7. O testemunho da Contabilista certificada CC (que não foi indicada pela insolvente ou pelo seu gerente) foi fundamental para compreender o sucedido com esta sociedade e a ausência de culpa (ou pelo menos de culpa grave ou dolo) do Sr. BB.

8. O gerente da insolvente tudo fez para inverter a situação em que sociedade se encontrava, procurando honrar, dentro do possível, todos os seus compromissos – evolução que é visível nestes autos, como raramente será nos demais processos de insolvência.

9. Além das entidades públicas, que se encontram regularizadas (com acordos em cumprimento), apenas são reconhecidas duas letras vencidas em 2009, que a insolvente realmente não conseguiu juntar os comprovativos do seu pagamento (por não os encontrar), mas cuja prescrição foi alegada.

10.Se o Tribunal a quo teve a sensibilidade de compreender o esforço feito para redução tão substancial (quase 50%) do passivo societário, num período de tempo reduzido, não logramos compreender a condenação sentenciada.

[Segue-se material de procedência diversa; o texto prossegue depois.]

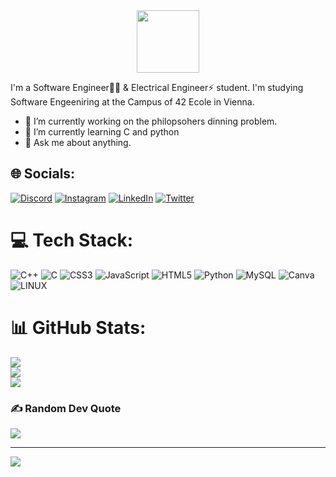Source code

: 



<div id="header" align="center">
  <img src="https://media.giphy.com/media/M9gbBd9nbDrOTu1Mqx/giphy.gif" width="100"/>
</div>


 
<p>
I'm a Software Engineer👨‍💻 & Electrical Engineer⚡ student.
I'm studying Software Engeeniring at the Campus of 42 Ecole in Vienna.


- 🔭 I’m currently working on the philopsohers dinning problem.
- 🌱 I’m currently learning C and python
- 💬 Ask me about anything.

  

## 🌐 Socials:
[![Discord](https://img.shields.io/badge/Discord-%237289DA.svg?logo=discord&logoColor=white)](https://discord.gg/Nikoll#3637) [![Instagram](https://img.shields.io/badge/Instagram-%23E4405F.svg?logo=Instagram&logoColor=white)](https://instagram.com/nk.gjk?igshid=YmMyMTA2M2Y=) [![LinkedIn](https://img.shields.io/badge/LinkedIn-%230077B5.svg?logo=linkedin&logoColor=white)](https://www.linkedin.com/in/nikoll-gjokaj-929249240/) [![Twitter](https://img.shields.io/badge/Twitter-%231DA1F2.svg?logo=Twitter&logoColor=white)](https://twitter.com/nikollgjokaj) 

# 💻 Tech Stack:
![C++](https://img.shields.io/badge/c++-%2300599C.svg?style=flat&logo=c%2B%2B&logoColor=white) ![C](https://img.shields.io/badge/c-%2300599C.svg?style=flat&logo=c&logoColor=white) ![CSS3](https://img.shields.io/badge/css3-%231572B6.svg?style=flat&logo=css3&logoColor=white) ![JavaScript](https://img.shields.io/badge/javascript-%23323330.svg?style=flat&logo=javascript&logoColor=%23F7DF1E) ![HTML5](https://img.shields.io/badge/html5-%23E34F26.svg?style=flat&logo=html5&logoColor=white) ![Python](https://img.shields.io/badge/python-3670A0?style=flat&logo=python&logoColor=ffdd54) ![MySQL](https://img.shields.io/badge/mysql-%2300f.svg?style=flat&logo=mysql&logoColor=white) ![Canva](https://img.shields.io/badge/Canva-%2300C4CC.svg?style=flat&logo=Canva&logoColor=white) ![LINUX](https://img.shields.io/badge/Linux-FCC624?style=flat&logo=linux&logoColor=black)
# 📊 GitHub Stats:
![](https://github-readme-stats.vercel.app/api?username=nixknameee&theme=dark&hide_border=false&include_all_commits=false&count_private=false)<br/>
![](https://github-readme-streak-stats.herokuapp.com/?user=nixknameee&theme=dark&hide_border=false)<br/>
![](https://github-readme-stats.vercel.app/api/top-langs/?username=nixknameee&theme=dark&hide_border=false&include_all_commits=false&count_private=false&layout=compact)


### ✍️ Random Dev Quote
![](https://quotes-github-readme.vercel.app/api?type=horizontal&theme=radical)


---
[![](https://visitcount.itsvg.in/api?id=nixknameee&icon=2&color=0)](https://visitcount.itsvg.in)

<!-- Proudly created with GPRM ( https://gprm.itsvg.in ) -->

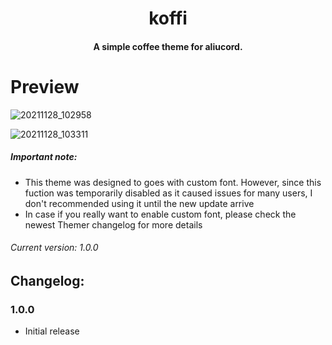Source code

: <h1 align="center">
  koffi
</h1>

<h4 align="center">A simple coffee theme for aliucord.</h4>

# Preview

![20211128_102958](https://user-images.githubusercontent.com/92243378/143729399-0a8c0b1c-e829-407f-b069-c26319b1a16d.png)

![20211128_103311](https://user-images.githubusercontent.com/92243378/143729404-a08c3324-deb2-41a6-bbda-9e1db2d3632e.png)

##### **Important note**: 
- This theme was designed to goes with custom font. However, since this fuction was temporarily disabled as it caused issues for many users, I don't recommended using it until the new update arrive
- In case if you really want to enable custom font, please check the newest Themer changelog for more details
###### Current version: 1.0.0
## Changelog:
### 1.0.0
- Initial release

11.É certo que o desconhecimento da Lei não aproveita aos seus infratores e que o Tribunal a quo não considerou provada a falta de habilitações literárias e o percurso laboral desde tenra idade do gerente da insolvente, embora faça alusões a uma perceção de “ingenuidade” não desculpante dos atos que qualifica como culposos (cfr. pág. 25 da sentença), no entanto, se ponderarmos esta factualidade e a conjugarmos com a fundamentação de Direito, verificamos que não se encontravam preenchidos os pressupostos para a condenação como culposa do presente incidente.

12.Não estão preenchidos os pressupostos do artigo 186º do CIRE porquanto não houve dolo ou culpa grave, nem é referida qualquer factualidade dos últimos 3 anos prévios à declaração de insolvência.

13.Não é apontada na sentença recorrida qualquer factualidade relativa aos anos 2019, 2020, 2021 e 2022, sendo apenas discutidas questões relativas a anos anteriores.

14.As dívidas originárias eram de expressão reduzida no computo do passivo da sociedade (estando incrivelmente inflacionadas por juros e despesas e ainda assim sendo de montante reduzido na expressão do passivo).

15.Estes títulos de crédito estão prescritos.

16.Assim como foi difícil para esta sociedade apresentar todos os elementos contabilísticos que lhe foram exigidos, também é muito complicado fazer prova do cumprimento de uma obrigação de 2009.

17.O próprio Tribunal a quo reconhece ao longo da sentença que culpa do Requerido/Gerente BB e, consequentemente, da insolvente, não é muito elevada, mencionando até por vezes que lhe percecionou alguma “ingenuidade” que não considerou no entanto como desculpante.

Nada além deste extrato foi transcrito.